Alex Stitt, Director of the Lloyd’s Register Foundation Heritage and Education Centre, explains why it is important that this work is being done now. “We have an opportunity to learn from changes in the past to help us better navigate the changes of today, and do so in a way that is more equitable and inclusive. Shipping has undergone transitions from sail to steam and from steam to fossil fuels – and the next energy transition is upon us.”

Over the past year, a small team led by UArctic Vice-President Research Gunnar Stefánsson has been working with a multidisciplinary expert group to shape the new fellowship program and define the topics for its first call for proposals. The team held seminars with the expert group in Reykjavík and Malmö. The expert group consists of both members of UArctic Thematic Networks and representatives from the maritime industries including fishing companies, port authorities, shipping insurers, PAME, and policy-making organizations such as the International Maritime Organization. They all contribute to enable as broad a view as possible of the research needs and priorities, and will also be an important part of the audience for the research outputs.

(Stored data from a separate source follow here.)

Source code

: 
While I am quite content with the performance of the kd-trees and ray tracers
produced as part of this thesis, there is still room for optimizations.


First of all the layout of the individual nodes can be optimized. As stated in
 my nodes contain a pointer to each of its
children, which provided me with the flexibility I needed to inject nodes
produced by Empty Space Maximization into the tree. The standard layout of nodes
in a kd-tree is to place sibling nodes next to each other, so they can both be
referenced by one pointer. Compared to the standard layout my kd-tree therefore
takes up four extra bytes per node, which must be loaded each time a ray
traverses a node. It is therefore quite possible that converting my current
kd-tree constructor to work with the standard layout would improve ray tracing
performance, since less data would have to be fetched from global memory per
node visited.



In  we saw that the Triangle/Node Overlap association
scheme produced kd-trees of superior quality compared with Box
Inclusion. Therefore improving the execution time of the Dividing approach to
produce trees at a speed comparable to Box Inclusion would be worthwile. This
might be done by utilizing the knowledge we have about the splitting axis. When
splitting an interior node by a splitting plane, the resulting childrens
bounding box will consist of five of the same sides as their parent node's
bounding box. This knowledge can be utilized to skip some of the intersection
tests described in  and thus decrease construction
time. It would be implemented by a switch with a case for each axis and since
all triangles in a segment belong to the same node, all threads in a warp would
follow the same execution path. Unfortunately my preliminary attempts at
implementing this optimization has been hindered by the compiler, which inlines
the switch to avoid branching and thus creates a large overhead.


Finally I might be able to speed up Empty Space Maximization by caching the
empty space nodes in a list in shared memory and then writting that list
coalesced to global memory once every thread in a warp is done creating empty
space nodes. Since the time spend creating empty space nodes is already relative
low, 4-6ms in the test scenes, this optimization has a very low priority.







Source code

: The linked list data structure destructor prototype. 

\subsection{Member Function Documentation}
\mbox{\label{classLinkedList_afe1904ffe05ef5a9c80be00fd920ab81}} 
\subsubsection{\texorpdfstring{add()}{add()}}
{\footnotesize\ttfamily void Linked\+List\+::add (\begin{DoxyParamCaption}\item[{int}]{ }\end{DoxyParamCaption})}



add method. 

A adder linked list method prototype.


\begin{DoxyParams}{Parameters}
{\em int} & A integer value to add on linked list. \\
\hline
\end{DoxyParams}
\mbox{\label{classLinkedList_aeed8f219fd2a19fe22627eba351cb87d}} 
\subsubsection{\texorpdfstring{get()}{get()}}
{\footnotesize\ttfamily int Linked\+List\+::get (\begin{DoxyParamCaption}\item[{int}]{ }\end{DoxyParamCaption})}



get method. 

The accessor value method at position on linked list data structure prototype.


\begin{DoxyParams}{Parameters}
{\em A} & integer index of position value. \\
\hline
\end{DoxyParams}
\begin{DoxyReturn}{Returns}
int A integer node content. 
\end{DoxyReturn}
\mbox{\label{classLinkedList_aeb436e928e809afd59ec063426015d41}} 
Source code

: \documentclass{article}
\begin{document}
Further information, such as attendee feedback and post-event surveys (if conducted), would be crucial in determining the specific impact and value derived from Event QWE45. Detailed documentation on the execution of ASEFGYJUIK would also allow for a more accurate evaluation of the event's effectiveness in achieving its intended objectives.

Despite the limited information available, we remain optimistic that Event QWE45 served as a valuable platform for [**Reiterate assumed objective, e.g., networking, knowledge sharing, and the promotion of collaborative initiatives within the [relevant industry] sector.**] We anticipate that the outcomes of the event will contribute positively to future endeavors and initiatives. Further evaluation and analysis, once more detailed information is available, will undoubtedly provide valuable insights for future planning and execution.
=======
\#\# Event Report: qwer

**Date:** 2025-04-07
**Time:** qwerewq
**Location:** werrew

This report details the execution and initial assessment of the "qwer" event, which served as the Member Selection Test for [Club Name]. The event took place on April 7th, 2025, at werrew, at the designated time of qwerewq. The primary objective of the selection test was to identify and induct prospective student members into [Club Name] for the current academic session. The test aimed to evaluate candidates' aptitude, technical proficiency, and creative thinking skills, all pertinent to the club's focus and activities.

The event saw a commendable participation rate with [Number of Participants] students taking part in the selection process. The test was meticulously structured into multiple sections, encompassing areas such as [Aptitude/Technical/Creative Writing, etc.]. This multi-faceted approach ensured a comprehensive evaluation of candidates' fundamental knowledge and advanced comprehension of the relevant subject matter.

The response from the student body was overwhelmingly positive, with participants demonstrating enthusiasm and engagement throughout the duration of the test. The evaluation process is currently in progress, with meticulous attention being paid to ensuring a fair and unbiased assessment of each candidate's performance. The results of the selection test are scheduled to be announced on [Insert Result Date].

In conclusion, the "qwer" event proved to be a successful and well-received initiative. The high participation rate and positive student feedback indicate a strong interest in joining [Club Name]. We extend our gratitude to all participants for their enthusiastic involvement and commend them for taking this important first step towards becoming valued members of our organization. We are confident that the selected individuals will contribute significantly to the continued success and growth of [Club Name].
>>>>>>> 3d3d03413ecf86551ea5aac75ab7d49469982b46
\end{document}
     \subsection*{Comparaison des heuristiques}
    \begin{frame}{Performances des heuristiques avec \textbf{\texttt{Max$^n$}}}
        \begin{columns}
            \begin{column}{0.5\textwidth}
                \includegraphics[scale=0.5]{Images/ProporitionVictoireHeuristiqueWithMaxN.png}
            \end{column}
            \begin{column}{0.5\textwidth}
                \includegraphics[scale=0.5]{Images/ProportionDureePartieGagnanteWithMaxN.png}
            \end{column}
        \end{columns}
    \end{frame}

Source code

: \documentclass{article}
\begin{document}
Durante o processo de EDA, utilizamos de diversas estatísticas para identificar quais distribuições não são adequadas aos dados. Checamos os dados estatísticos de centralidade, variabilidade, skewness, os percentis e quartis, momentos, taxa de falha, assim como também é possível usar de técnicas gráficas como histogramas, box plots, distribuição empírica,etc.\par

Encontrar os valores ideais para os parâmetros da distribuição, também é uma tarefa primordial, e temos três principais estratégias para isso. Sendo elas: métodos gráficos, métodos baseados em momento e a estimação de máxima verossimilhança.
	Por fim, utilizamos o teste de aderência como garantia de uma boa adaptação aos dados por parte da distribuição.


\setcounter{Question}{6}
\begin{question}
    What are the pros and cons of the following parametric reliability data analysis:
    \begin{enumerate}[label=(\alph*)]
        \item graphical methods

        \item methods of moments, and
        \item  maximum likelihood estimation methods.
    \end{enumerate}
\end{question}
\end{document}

“I am very happy to be leading this program, because I can see that the Fellowships will be able to harness the UArctic network to produce better research. Their work will be brought to decision-makers and audiences through both UArctic and Lloyd’s Register Foundation to help improve safety for the peoples in the Circumpolar North,” Gunnar says.

The new UArctic x Lloyd’s Register Foundation Fellows will not only receive funding for their work over two academic years, but they will also benefit from access to resources offered by program partners alongside the core Foundation funding and its archive. The Heritage & Education Centre holds over 1.1 million Ship Plan and Survey Reports as well the Register of Ships, Rules and Regulations, and Technical Association Papers. The Fellows are asked to produce their individual research papers plus contribute to a collaborative paper. Combining this with access to UArctic Chairs and relevant UArctic Thematic Networks should make it a truly cross-disciplinary research program.

Is it significant for UArctic to have started this partnership with a maritime-focused foundation? “The Arctic local and Indigenous Peoples live on and around a shared ocean. Navigating it safely is a challenge, but also a skill developed over thousands of years by the Indigenous Peoples of the Arctic. Working together with Indigenous knowledge holders in co-created projects could create outcomes beneficial for all Arctic residents,” says Kirsi Latola, UArctic Vice-President Networks and a member of the program design team.

The first call for research therefore highlights three interlinked topics: “ice histories” and the opportunity to integrate historic perspectives and insights into sea ice with the modern technologies and regulations that guide shipping today; “safely navigating new sea routes” and the opportunity to learn from experiences of opening up new sea routes in the past as further routes are now developed (the Northern Sea Route and the North West Passage); and “cruise ships in the cold” as a specific case of new maritime traffic in the Arctic that raises not only opportunities but also safety concerns and challenges to local infrastructure and its capacity to respond to incidents.

As we explore the archive, Svein and I are shown the ship surveys and wreck reports of an innovative Canadian Arctic icebreaker built by a British shipyard in 1908 that worked during both world wars. “Now there’s an Arctic story to be told,” I say to Svein. I then wonder out loud if research fellowship meetings could be held here in this labyrinthine archive. Louise Sanger, Head of Research, Interpretation and Engagement at the Foundation’s Heritage and Education Centre, replies: “Of course, your Arctic researchers will be most welcome.”